Stored data entries:
--- START ---

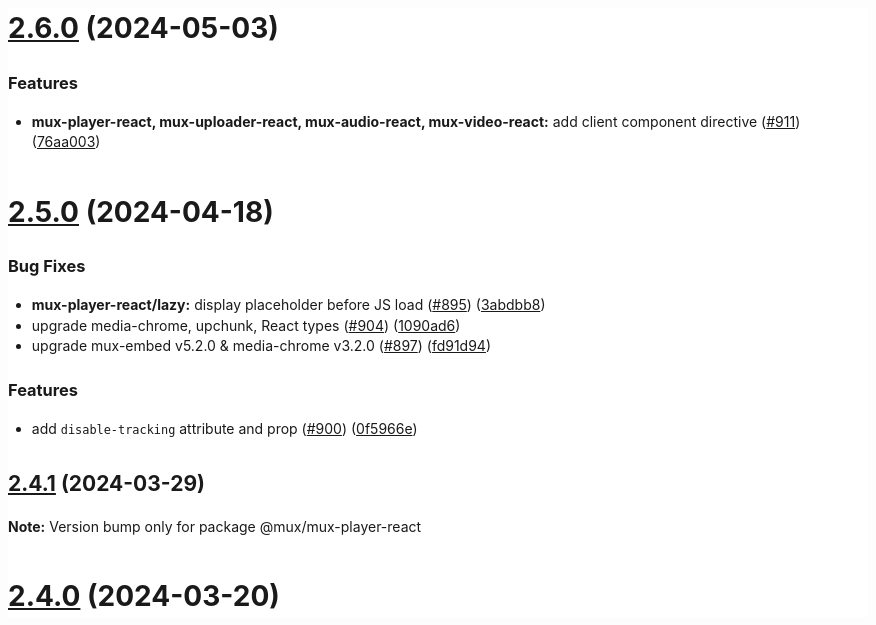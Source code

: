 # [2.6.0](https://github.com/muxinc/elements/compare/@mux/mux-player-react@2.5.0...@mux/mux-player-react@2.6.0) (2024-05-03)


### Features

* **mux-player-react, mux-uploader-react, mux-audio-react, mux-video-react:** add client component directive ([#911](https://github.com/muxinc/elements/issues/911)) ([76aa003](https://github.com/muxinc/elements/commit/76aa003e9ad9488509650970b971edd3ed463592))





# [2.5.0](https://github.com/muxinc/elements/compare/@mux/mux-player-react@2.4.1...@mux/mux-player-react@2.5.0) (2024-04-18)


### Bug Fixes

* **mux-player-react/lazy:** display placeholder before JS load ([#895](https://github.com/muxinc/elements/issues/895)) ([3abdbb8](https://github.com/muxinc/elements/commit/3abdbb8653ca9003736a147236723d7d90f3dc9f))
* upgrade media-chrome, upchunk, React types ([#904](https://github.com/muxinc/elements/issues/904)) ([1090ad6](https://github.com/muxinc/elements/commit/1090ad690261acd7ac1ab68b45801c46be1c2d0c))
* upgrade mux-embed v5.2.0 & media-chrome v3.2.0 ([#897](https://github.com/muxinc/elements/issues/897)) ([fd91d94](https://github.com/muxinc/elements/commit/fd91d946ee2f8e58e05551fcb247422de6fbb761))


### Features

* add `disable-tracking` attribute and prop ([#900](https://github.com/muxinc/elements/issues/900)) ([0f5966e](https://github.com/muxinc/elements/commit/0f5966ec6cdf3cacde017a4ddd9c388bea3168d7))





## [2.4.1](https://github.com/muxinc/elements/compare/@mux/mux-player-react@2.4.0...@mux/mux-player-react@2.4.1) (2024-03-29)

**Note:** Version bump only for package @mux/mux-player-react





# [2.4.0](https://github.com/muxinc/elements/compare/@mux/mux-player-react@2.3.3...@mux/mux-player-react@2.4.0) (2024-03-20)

--- END ---

AIM OF THE EXERCISE: Tally the lines above with "https", please; number only.

RESULT OF THE EXERCISE: 9